4 - THE BIBLE GIVES US AN IDEAL PICTURE OF A PARENT-CHILD RELATIONSHIP.

Who provides that ideal picture for us anyway? Well, I don’t think it was Abraham and Isaac. Nor was it Isaac and Joseph. It certainly wasn't David and his sons.

This may surprise you, but the ideal example of the hearts of parents and children being knit together is that of the heavenly Father and His Son, the Lord Jesus Christ.

Jesus said in John 5:19 - "Verily, verily I say unto you. The Son can do nothing of Himself, but what He seeth the Father do: for what things soever He doeth, these also doeth the Son likewise."

And in John 5:30 Jesus said, "I can of mine own self do nothing...I seek not mine own will, but the will of the Father which hath sent me."

And consider Jesus' statement in John 10:30 in this context: "I and my Father are one."

5 - THERE ARE THREE BIG DANGERS FOR THE HEART. They take place in this order: the heart can be lost; then hardened; then stolen.

(1) The heart can be lost.

Perhaps the number one way a father loses his child's heart is by expressing anger at the child.

Contrary to what many fathers think, anger does not break a child's will. That’s not a proper goal anyway. God made strong willed children because he needs them to accomplish things for Him. You don’t want to break the will. You want to turn it in the proper direction.

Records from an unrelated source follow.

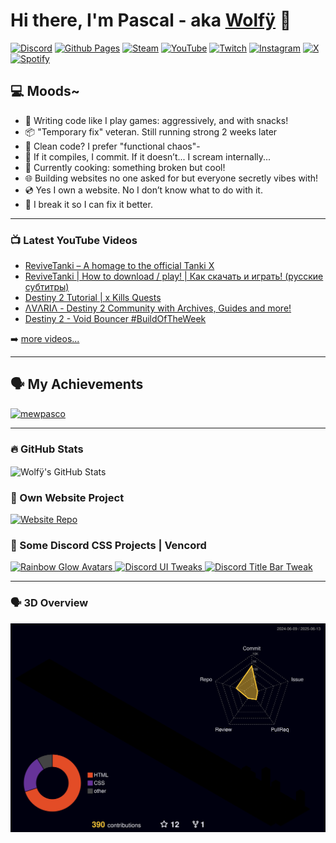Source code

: # Hi there, I'm Pascal - aka [Wolfÿ][youtube] 👋

[![Discord](https://img.shields.io/badge/Discord-%235865F2.svg?style=for-the-badge&logo=discord&logoColor=white)][discord]
[![Github Pages](https://img.shields.io/badge/github%20pages-121013?style=for-the-badge&logo=github&logoColor=white)][website]
[![Steam](https://img.shields.io/badge/steam-%23000000.svg?style=for-the-badge&logo=steam&logoColor=white)][steam]
[![YouTube](https://img.shields.io/badge/YouTube-%23FF0000.svg?style=for-the-badge&logo=YouTube&logoColor=white)][youtube]
[![Twitch](https://img.shields.io/badge/Twitch-%239146FF.svg?style=for-the-badge&logo=Twitch&logoColor=white)][twitch]
[![Instagram](https://img.shields.io/badge/Instagram-%23E4405F.svg?style=for-the-badge&logo=Instagram&logoColor=white)][instagram]
[![X](https://img.shields.io/badge/X-%23000000.svg?style=for-the-badge&logo=X&logoColor=white)][twitter-sub]
[![Spotify](https://img.shields.io/badge/Spotify-1ED760?style=for-the-badge&logo=spotify&logoColor=white)][spotify]

## 💻 Moods~

- 👾 Writing code like I play games: aggressively, and with snacks!
- 📦 "Temporary fix" veteran. Still running strong 2 weeks later
- 🧼 Clean code? I prefer "functional chaos"-
- 💬 If it compiles, I commit. If it doesn’t... I scream internally...
- 🧪 Currently cooking: something broken but cool!
- 🌐 Building websites no one asked for but everyone secretly vibes with!
- 💿 Yes I own a website. No I don’t know what to do with it.
- 💽 I break it so I can fix it better.

---

### 📺 Latest YouTube Videos

<!-- YOUTUBE:START -->
- [ReviveTanki – A homage to the official Tanki X](https://www.youtube.com/watch?v=MksHtY5TZe8)
- [ReviveTanki | How to download / play! | Как скачать и играть! &lpar;русские субтитры&rpar;](https://www.youtube.com/watch?v=XQh4FMQqeu4)
- [Destiny 2 Tutorial | x Kills Quests](https://www.youtube.com/watch?v=xVMb2wdE0do)
- [ΛVΛRIΛ - Destiny 2 Community with Archives, Guides and more!](https://www.youtube.com/watch?v=Q3XIGciTToI)
- [Destiny 2 - Void Bouncer #BuildOfTheWeek](https://www.youtube.com/watch?v=PZYJtw64iBo)
<!-- YOUTUBE:END -->

➡️ [more videos...](https://youtube.com/mewpasco)

---

## 🗣️ My Achievements

<p align="left"> <a href="https://github.com/ryo-ma/github-profile-trophy"><img src="https://github-profile-trophy.vercel.app/?username=mewpasco&theme=onedark" alt="mewpasco" /></a> </p>

---

### :fire: GitHub Stats

<img align="center" alt="Wolfÿ's GitHub Stats" src="https://github-readme-stats-fork-neon.vercel.app/api?username=mewpasco&theme=ambient_gradient&show_icons=true&include_all_commits=true&hide_border=true" />

### 📜 Own Website Project

<a href="https://github.com/MEWPASCO/xyz">
<img src="https://github-readme-stats-fork-neon.vercel.app/api/pin/?username=mewpasco&repo=xyz&theme=ambient_gradient&show_icons=true&include_all_commits=true&hide_border=true" alt="Website Repo">
</a>

### 💎 Some Discord CSS Projects | Vencord

<a href="https://github.com/MEWPASCO/rainbowglow-avatars">
<img src="https://github-readme-stats-fork-neon.vercel.app/api/pin/?username=mewpasco&repo=rainbowglow-avatars&theme=ambient_gradient&show_icons=true&include_all_commits=true&hide_border=true" alt="Rainbow Glow Avatars">
</a>

<a href="https://github.com/MEWPASCO/discord-ui-tweaks">
<img src="https://github-readme-stats-fork-neon.vercel.app/api/pin/?username=mewpasco&repo=discord-ui-tweaks&theme=ambient_gradient&show_icons=true&include_all_commits=true&hide_border=true" alt="Discord UI Tweaks">
</a>

<a href="https://github.com/MEWPASCO/visual-refresh-compact-title-bar-fork">
<img src="https://github-readme-stats-fork-neon.vercel.app/api/pin/?username=mewpasco&repo=visual-refresh-compact-title-bar-fork&theme=ambient_gradient&show_icons=true&include_all_commits=true&hide_border=true" alt="Discord Title Bar Tweak">
</a>

---

### 🗣️ 3D Overview

![3D Contribution Graph](./profile-3d-contrib/profile-night-rainbow.svg)

[website]: https://avariaxyz.win/
[steam]: https://steamcommunity.com/id/mewpasco/
[twitter-sub]: https://x.com/intent/follow?original_referer=https%3A%2F%2Fgithub.com%2Fmewpasco&screen_name=mewpasco
[youtube]: https://youtube.com/mewpasco
[instagram]: https://instagram.com/mewpasco
[discord]: https://discord.gg/avia
[twitch]: https://twitch.tv/mewpasco
[spotify]: https://open.spotify.com/user/21jfhcbrbqznxwafykqahzt6y?si=0f69433fb1724618
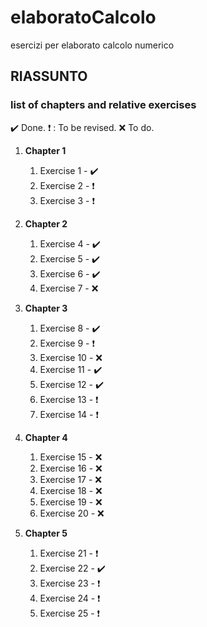 # elaboratoCalcolo
esercizi per elaborato calcolo numerico

## RIASSUNTO 

### list of chapters and relative exercises ###

:heavy_check_mark: Done.
:heavy_exclamation_mark: : To be revised.
:x: To do.

1. **Chapter 1**
    1. Exercise 1 - :heavy_check_mark:
    1. Exercise 2 - :heavy_exclamation_mark:
    1. Exercise 3 - :heavy_exclamation_mark:

2. **Chapter 2**
    
    1. Exercise 4 - :heavy_check_mark:
    1. Exercise 5 - :heavy_check_mark:
    1. Exercise 6 - :heavy_check_mark:
    1. Exercise 7 - :x:

3. **Chapter 3**
    
    1. Exercise 8 - :heavy_check_mark:
    2. Exercise 9 - :heavy_exclamation_mark:
    3. Exercise 10 - :x:
    4. Exercise 11 - :heavy_check_mark:
    5. Exercise 12 - :heavy_check_mark:
    6. Exercise 13 - :heavy_exclamation_mark:
    7. Exercise 14 - :heavy_exclamation_mark:

4. **Chapter 4**
    
    1. Exercise 15 - :x:
    2. Exercise 16 - :x:
    3. Exercise 17 - :x:
    4. Exercise 18 - :x:
    5. Exercise 19 - :x:
    6. Exercise 20 - :x:


5. **Chapter 5**
     
     1. Exercise 21 - :heavy_exclamation_mark:
     2. Exercise 22 - :heavy_check_mark:
     3. Exercise 23 - :heavy_exclamation_mark:
     4. Exercise 24 - :heavy_exclamation_mark:
     5. Exercise 25 - :heavy_exclamation_mark:
   
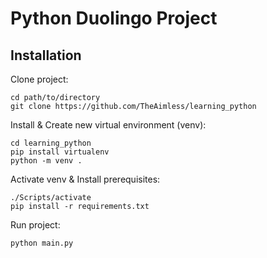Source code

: # Python Duolingo Project
## Installation
Clone project:

    cd path/to/directory
    git clone https://github.com/TheAimless/learning_python
    
Install & Create new virtual environment (venv):

    cd learning_python
    pip install virtualenv
    python -m venv .

Activate venv & Install prerequisites:

    ./Scripts/activate
    pip install -r requirements.txt

Run project:
    
    python main.py
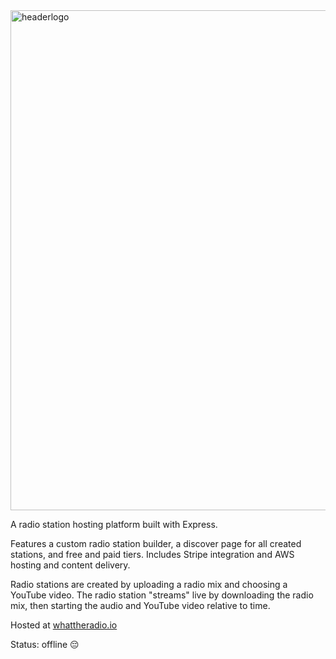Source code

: <img src="https://github.com/user-attachments/assets/e3457989-663f-45a2-8010-0b6eedd836cd" alt="headerlogo" width="800">




A radio station hosting platform built with Express.

Features a custom radio station builder, a discover page for all created stations, and free and paid tiers. Includes Stripe integration and AWS hosting and content delivery.

Radio stations are created by uploading a radio mix and choosing a YouTube video. The radio station "streams" live by downloading the radio mix, then starting the audio and YouTube video relative to time. 

Hosted at [whattheradio.io](https://whattheradio.io)

Status: offline 😔



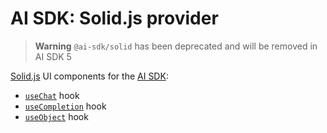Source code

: # AI SDK: Solid.js provider

> **Warning** `@ai-sdk/solid` has been deprecated and will be removed in AI SDK 5

[Solid.js](https://www.solidjs.com/) UI components for the [AI SDK](https://ai-sdk.dev/docs):

- [`useChat`](https://ai-sdk.dev/docs/reference/ai-sdk-ui/use-chat) hook
- [`useCompletion`](https://ai-sdk.dev/docs/reference/ai-sdk-ui/use-completion) hook
- [`useObject`](https://ai-sdk.dev/docs/reference/ai-sdk-ui/use-object) hook
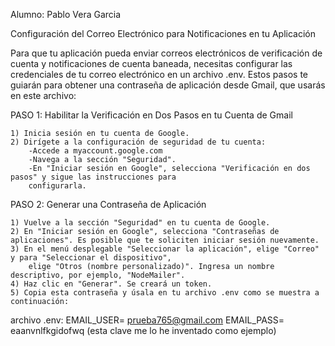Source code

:Alumno: Pablo Vera Garcia


Configuración del Correo Electrónico para Notificaciones en tu Aplicación

Para que tu aplicación pueda enviar correos electrónicos de verificación de cuenta y notificaciones de cuenta baneada, necesitas configurar las credenciales de tu correo electrónico en un archivo .env. Estos pasos te guiarán para obtener una contraseña de aplicación desde Gmail, que usarás en este archivo:

PASO 1: Habilitar la Verificación en Dos Pasos en tu Cuenta de Gmail

    1) Inicia sesión en tu cuenta de Google.
    2) Dirígete a la configuración de seguridad de tu cuenta:
        -Accede a myaccount.google.com
        -Navega a la sección "Seguridad".
        -En "Iniciar sesión en Google", selecciona "Verificación en dos pasos" y sigue las instrucciones para 
        configurarla.

PASO 2: Generar una Contraseña de Aplicación

    1) Vuelve a la sección "Seguridad" en tu cuenta de Google.
    2) En "Iniciar sesión en Google", selecciona "Contraseñas de aplicaciones". Es posible que te soliciten iniciar sesión nuevamente.
    3) En el menú desplegable "Seleccionar la aplicación", elige "Correo" y para "Seleccionar el dispositivo",
        elige "Otros (nombre personalizado)". Ingresa un nombre descriptivo, por ejemplo, "NodeMailer".
    4) Haz clic en "Generar". Se creará un token.
    5) Copia esta contraseña y úsala en tu archivo .env como se muestra a continuación:

archivo .env: 
    EMAIL_USER= prueba765@gmail.com
    EMAIL_PASS= eaanvnlfkgidofwq (esta clave me lo he inventado como ejemplo)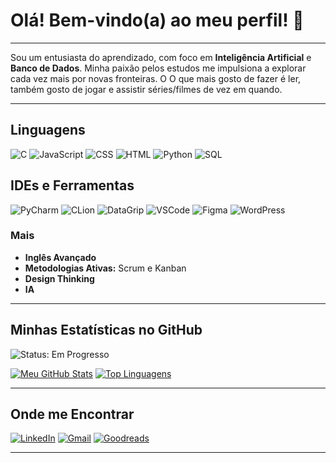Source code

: # Olá! Bem-vindo(a) ao meu perfil! 👋

---

Sou um entusiasta do aprendizado, com foco em **Inteligência Artificial** e **Banco de Dados**. Minha paixão pelos estudos me impulsiona a explorar cada vez mais por novas fronteiras. O O que mais gosto de fazer é ler, também gosto de jogar e assistir séries/filmes de vez em quando.

---

## Linguagens

<p align="left">
  <img src="https://img.shields.io/badge/C-00599C?style=for-the-badge&logo=c&logoColor=white" alt="C" />
  <img src="https://img.shields.io/badge/JavaScript-F7DF1E?style=for-the-badge&logo=javascript&logoColor=black" alt="JavaScript" />
  <img src="https://img.shields.io/badge/CSS3-1572B6?style=for-the-badge&logo=css3&logoColor=white" alt="CSS" />
  <img src="https://img.shields.io/badge/HTML5-E34F26?style=for-the-badge&logo=html5&logoColor=white" alt="HTML" />
  <img src="https://img.shields.io/badge/Python-3776AB?style=for-the-badge&logo=python&logoColor=white" alt="Python" />
  <img src="https://img.shields.io/badge/SQL-4479A1?style=for-the-badge&logo=postgresql&logoColor=white" alt="SQL" />
</p>

## IDEs e Ferramentas

<p align="left">
  <img src="https://img.shields.io/badge/PyCharm-000000?style=for-the-badge&logo=pycharm&logoColor=white" alt="PyCharm" />
  <img src="https://img.shields.io/badge/CLion-1A1B1D?style=for-the-badge&logo=clion&logoColor=white" alt="CLion" />
  <img src="https://img.shields.io/badge/DataGrip-272727?style=for-the-badge&logo=datagrip&logoColor=white" alt="DataGrip" />
  <img src="https://img.shields.io/badge/Visual Studio Code-007ACC?style=for-the-badge&logo=visual-studio-code&logoColor=white" alt="VSCode" />
  <img src="https://img.shields.io/badge/Figma-F24E1E?style=for-the-badge&logo=figma&logoColor=white" alt="Figma" />
  <img src="https://img.shields.io/badge/WordPress-21759B?style=for-the-badge&logo=wordpress&logoColor=white" alt="WordPress" />
</p>

### Mais

* **Inglês Avançado**
* **Metodologias Ativas:** Scrum e Kanban
* **Design Thinking**
* **IA**


---

## Minhas Estatísticas no GitHub

![Status: Em Progresso](https://img.shields.io/badge/Status-Em%20Progresso-blue?style=for-the-badge)

[![Meu GitHub Stats](https://github-readme-stats.vercel.app/api?username=g-fe-p-b&show_icons=true&theme=dark&include_all_commits=true&count_private=true)](https://github.com/anuraghazra/github-readme-stats)
[![Top Linguagens](https://github-readme-stats.vercel.app/api/top-langs/?username=g-fe-p-b&layout=compact&theme=dark&show_icons=true)](https://github.com/anuraghazra/github-readme-stats)

---

## Onde me Encontrar

[![LinkedIn](https://img.shields.io/badge/LinkedIn-0077B5?style=for-the-badge&logo=linkedin&logoColor=white)](https://www.linkedin.com/in/guilherme-barbosa-706027210//)
[![Gmail](https://img.shields.io/badge/Gmail-D14836?style=for-the-badge&logo=gmail&logoColor=white)](mailto:g.fe.p.barbosa@gmail.com)
[![Goodreads](https://img.shields.io/badge/Goodreads-553B08?style=for-the-badge&logo=goodreads&logoColor=white)](https://www.goodreads.com/user/show/158108548-guilherme)

---
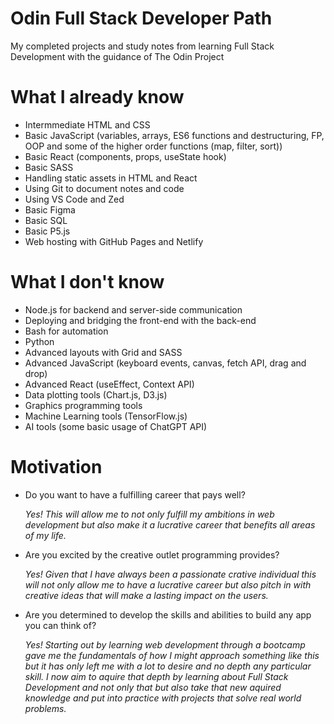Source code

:# Odin Full Stack Developer Path

My completed projects and study notes from learning Full Stack Development with the guidance of The Odin Project

# What I already know

-   Intermmediate HTML and CSS
-   Basic JavaScript (variables, arrays, ES6 functions and destructuring, FP, OOP and some of the higher order functions (map, filter, sort))
-   Basic React (components, props, useState hook)
-   Basic SASS
-   Handling static assets in HTML and React
-   Using Git to document notes and code
-   Using VS Code and Zed
-   Basic Figma
-   Basic SQL
-   Basic P5.js
-   Web hosting with GitHub Pages and Netlify

# What I don't know

-   Node.js for backend and server-side communication
-   Deploying and bridging the front-end with the back-end
-   Bash for automation
-   Python
-   Advanced layouts with Grid and SASS
-   Advanced JavaScript (keyboard events, canvas, fetch API, drag and drop)
-   Advanced React (useEffect, Context API)
-   Data plotting tools (Chart.js, D3.js)
-   Graphics programming tools
-   Machine Learning tools (TensorFlow.js)
-   AI tools (some basic usage of ChatGPT API)

# Motivation

-   Do you want to have a fulfilling career that pays well?

    _Yes! This will allow me to not only fulfill my ambitions in web development but also make it a lucrative career that benefits all areas of my life._

-   Are you excited by the creative outlet programming provides?

    _Yes! Given that I have always been a passionate crative individual this will not only allow me to have a lucrative career but also pitch in with creative ideas that will make a lasting impact on the users._

-   Are you determined to develop the skills and abilities to build any app you can think of?

    _Yes! Starting out by learning web development through a bootcamp gave me the fundamentals of how I might approach something like this but it has only left me with a lot to desire and no depth any particular skill. I now aim to aquire that depth by learning about Full Stack Development and not only that but also take that new aquired knowledge and put into practice with projects that solve real world problems._
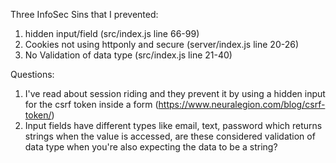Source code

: Three InfoSec Sins that I prevented:
1. hidden input/field (src/index.js line 66-99)
2. Cookies not using httponly and secure (server/index.js line 20-26)
3. No Validation of data type (src/index.js line 21-40)

Questions:
1. I've read about session riding and they prevent it by using a hidden input for the csrf token inside a form (https://www.neuralegion.com/blog/csrf-token/)
2. Input fields have different types like email, text, password which returns strings when the value is accessed, are these considered validation of data type when you're also expecting the data to be a string?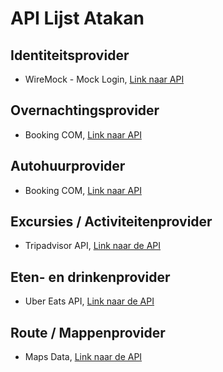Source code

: # API Lijst Atakan

## Identiteitsprovider

- WireMock - Mock Login, [Link naar API](https://aim-ene.github.io/soex/week-1/les-3/Voorbereiding)

## Overnachtingsprovider

- Booking COM, [Link naar API](https://rapidapi.com/DataCrawler/api/booking-com15)

## Autohuurprovider

- Booking COM, [Link naar API](https://rapidapi.com/DataCrawler/api/booking-com15)

## Excursies / Activiteitenprovider

- Tripadvisor API, [Link naar de API](https://rapidapi.com/ntd119/api/tripadvisor-com1)

## Eten- en drinkenprovider

- Uber Eats API, [Link naar de API](https://rapidapi.com/border-line-border-line-default/api/uber-eats-scraper-api/pricing)

## Route / Mappenprovider

- Maps Data, [Link naar de API](https://rapidapi.com/alexanderxbx/api/maps-data)
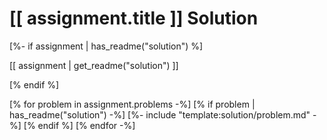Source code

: # [[ assignment.title ]] Solution

[%- if assignment | has_readme("solution") %]

[[ assignment | get_readme("solution") ]]

[% endif %]

[% for problem in assignment.problems -%]
[% if problem | has_readme("solution") -%]
[%- include "template:solution/problem.md" -%]
[% endif %]
[% endfor -%]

What does anger do? Anger crushes a child's spirit, and causes the child to harden his heart.

Over and over when I deal with a rebellious child, I find that his father has had a problem with anger. Michael's Dad was not angry all the time, but occasionally he would "explode, then back off."

Fear of explosions of anger can cause a child to retreat into a shell. And when he goes into that shell, he takes his heart with him.

I've dealt so much with the problems created by men's anger that I'm continually recommending to men that they ask God to cleanse their lives completely of anger.

Psalm 37:8 says, "Cease from anger and forsake wrath." Proverbs 19: 19 says, "A man of great wrath shall suffer punishment: for if thou deliver him, yet thou must do it again." Proverbs 27: 4 says, "wrath is cruel, and anger is outrageous." "Outrageous" means "like a downpour or a flood."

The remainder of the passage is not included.